* **TASK STATEMENT**
Transcribe all of the data verbatim, please, and leave out its pictures.

Source texts of formatted documents:
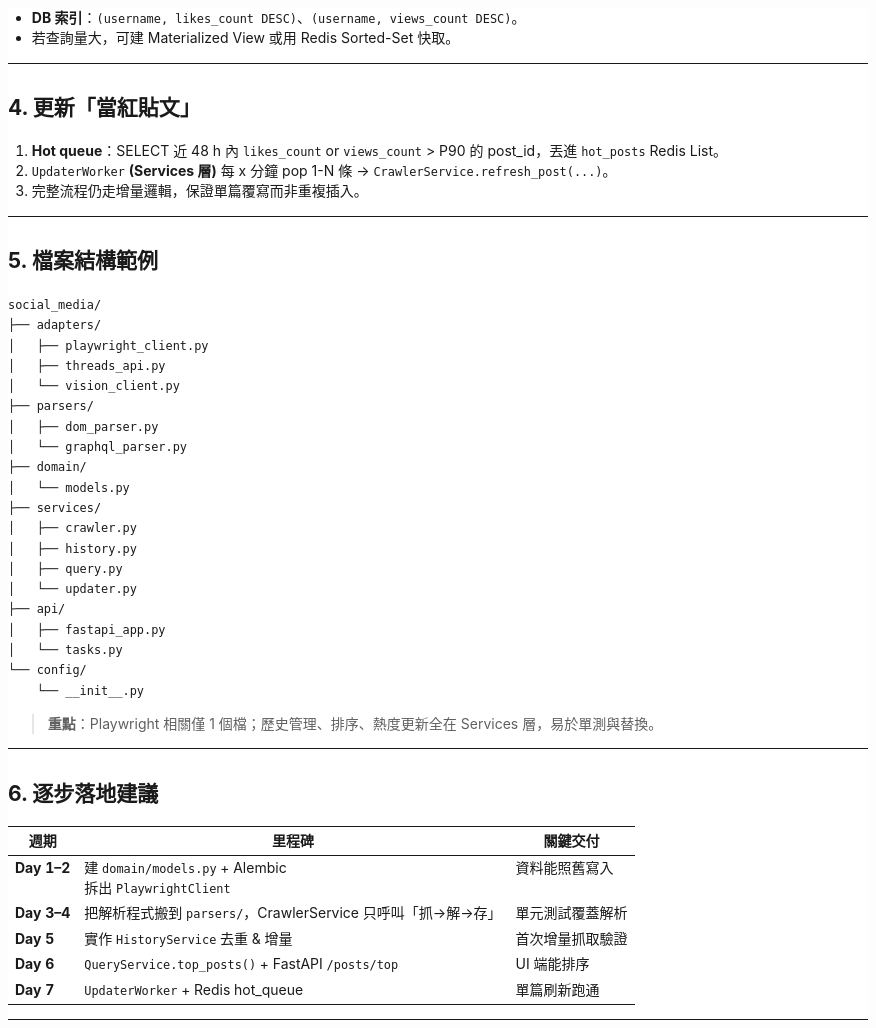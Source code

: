* **DB 索引**：`(username, likes_count DESC)`、`(username, views_count DESC)`。
* 若查詢量大，可建 Materialized View 或用 Redis Sorted-Set 快取。

---

## 4. 更新「當紅貼文」

1. **Hot queue**：SELECT 近 48 h 內 `likes_count` or `views_count` > P90 的 post\_id，丟進 `hot_posts` Redis List。
2. `UpdaterWorker` **(Services 層)** 每 x 分鐘 pop 1-N 條 → `CrawlerService.refresh_post(...)`。
3. 完整流程仍走增量邏輯，保證單篇覆寫而非重複插入。

---

## 5. 檔案結構範例

```
social_media/
├── adapters/
│   ├── playwright_client.py
│   ├── threads_api.py
│   └── vision_client.py
├── parsers/
│   ├── dom_parser.py
│   └── graphql_parser.py
├── domain/
│   └── models.py
├── services/
│   ├── crawler.py
│   ├── history.py
│   ├── query.py
│   └── updater.py
├── api/
│   ├── fastapi_app.py
│   └── tasks.py
└── config/
    └── __init__.py
```

> **重點**：Playwright 相關僅 1 個檔；歷史管理、排序、熱度更新全在 Services 層，易於單測與替換。

---

## 6. 逐步落地建議

| 週期          | 里程碑                                                     | 關鍵交付     |
| ----------- | ------------------------------------------------------- | -------- |
| **Day 1–2** | 建 `domain/models.py` + Alembic<br>拆出 `PlaywrightClient` | 資料能照舊寫入  |
| **Day 3–4** | 把解析程式搬到 `parsers/`，CrawlerService 只呼叫「抓→解→存」            | 單元測試覆蓋解析 |
| **Day 5**   | 實作 `HistoryService` 去重 & 增量                             | 首次增量抓取驗證 |
| **Day 6**   | `QueryService.top_posts()` + FastAPI `/posts/top`       | UI 端能排序  |
| **Day 7**   | `UpdaterWorker` + Redis hot\_queue                      | 單篇刷新跑通   |

---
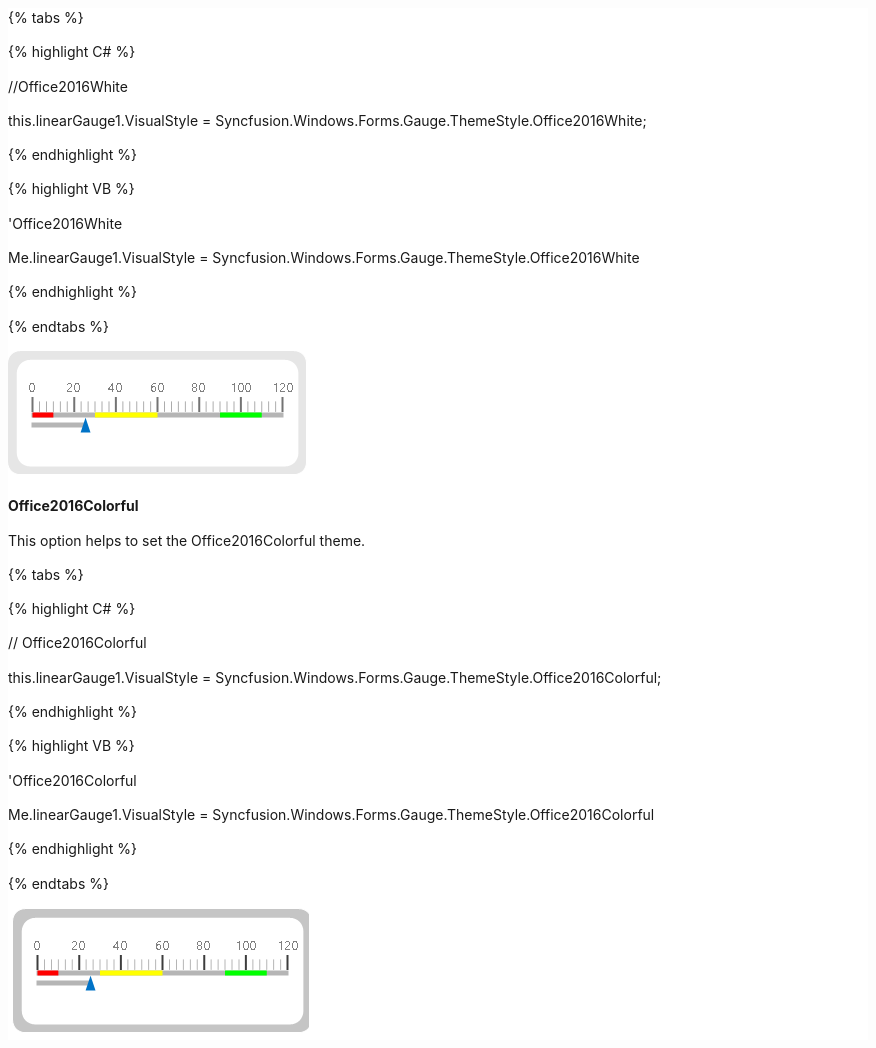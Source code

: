 {% tabs %}

{% highlight C# %}

//Office2016White

this.linearGauge1.VisualStyle = Syncfusion.Windows.Forms.Gauge.ThemeStyle.Office2016White;

{% endhighlight %}

{% highlight VB %}

'Office2016White

Me.linearGauge1.VisualStyle = Syncfusion.Windows.Forms.Gauge.ThemeStyle.Office2016White

{% endhighlight %}

{% endtabs %}


 ![](Linear-Gauge_images/Linear-Gauge_img12.png)

 **Office2016Colorful**

This option helps to set the Office2016Colorful theme.

{% tabs %}

{% highlight C# %}

// Office2016Colorful

this.linearGauge1.VisualStyle = Syncfusion.Windows.Forms.Gauge.ThemeStyle.Office2016Colorful;

{% endhighlight %}

{% highlight VB %}

'Office2016Colorful

Me.linearGauge1.VisualStyle = Syncfusion.Windows.Forms.Gauge.ThemeStyle.Office2016Colorful

{% endhighlight %}

{% endtabs %}

 ![](Linear-Gauge_images/Linear-Gauge_img11.png)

* **SOLUTION FOR THIS TASK**
Source code

:* **DB 索引**：`(username, likes_count DESC)`、`(username, views_count DESC)`。
* 若查詢量大，可建 Materialized View 或用 Redis Sorted-Set 快取。

---

## 4. 更新「當紅貼文」

1. **Hot queue**：SELECT 近 48 h 內 `likes_count` or `views_count` > P90 的 post\_id，丟進 `hot_posts` Redis List。
2. `UpdaterWorker` **(Services 層)** 每 x 分鐘 pop 1-N 條 → `CrawlerService.refresh_post(...)`。
3. 完整流程仍走增量邏輯，保證單篇覆寫而非重複插入。

---

## 5. 檔案結構範例

```
social_media/
├── adapters/
│   ├── playwright_client.py
│   ├── threads_api.py
│   └── vision_client.py
├── parsers/
│   ├── dom_parser.py
│   └── graphql_parser.py
├── domain/
│   └── models.py
├── services/
│   ├── crawler.py
│   ├── history.py
│   ├── query.py
│   └── updater.py
├── api/
│   ├── fastapi_app.py
│   └── tasks.py
└── config/
    └── __init__.py
```

> **重點**：Playwright 相關僅 1 個檔；歷史管理、排序、熱度更新全在 Services 層，易於單測與替換。

---

## 6. 逐步落地建議

| 週期          | 里程碑                                                     | 關鍵交付     |
| ----------- | ------------------------------------------------------- | -------- |
| **Day 1–2** | 建 `domain/models.py` + Alembic<br>拆出 `PlaywrightClient` | 資料能照舊寫入  |
| **Day 3–4** | 把解析程式搬到 `parsers/`，CrawlerService 只呼叫「抓→解→存」            | 單元測試覆蓋解析 |
| **Day 5**   | 實作 `HistoryService` 去重 & 增量                             | 首次增量抓取驗證 |
| **Day 6**   | `QueryService.top_posts()` + FastAPI `/posts/top`       | UI 端能排序  |
| **Day 7**   | `UpdaterWorker` + Redis hot\_queue                      | 單篇刷新跑通   |

---
Source code

: {% tabs %}

{% highlight C# %}

//Office2016White

this.linearGauge1.VisualStyle = Syncfusion.Windows.Forms.Gauge.ThemeStyle.Office2016White;

{% endhighlight %}

{% highlight VB %}

'Office2016White

Me.linearGauge1.VisualStyle = Syncfusion.Windows.Forms.Gauge.ThemeStyle.Office2016White

{% endhighlight %}

{% endtabs %}


 ![](Linear-Gauge_images/Linear-Gauge_img12.png)

 **Office2016Colorful**

This option helps to set the Office2016Colorful theme.

{% tabs %}

{% highlight C# %}

// Office2016Colorful

this.linearGauge1.VisualStyle = Syncfusion.Windows.Forms.Gauge.ThemeStyle.Office2016Colorful;

{% endhighlight %}

{% highlight VB %}

'Office2016Colorful

Me.linearGauge1.VisualStyle = Syncfusion.Windows.Forms.Gauge.ThemeStyle.Office2016Colorful

{% endhighlight %}

{% endtabs %}

 ![](Linear-Gauge_images/Linear-Gauge_img11.png)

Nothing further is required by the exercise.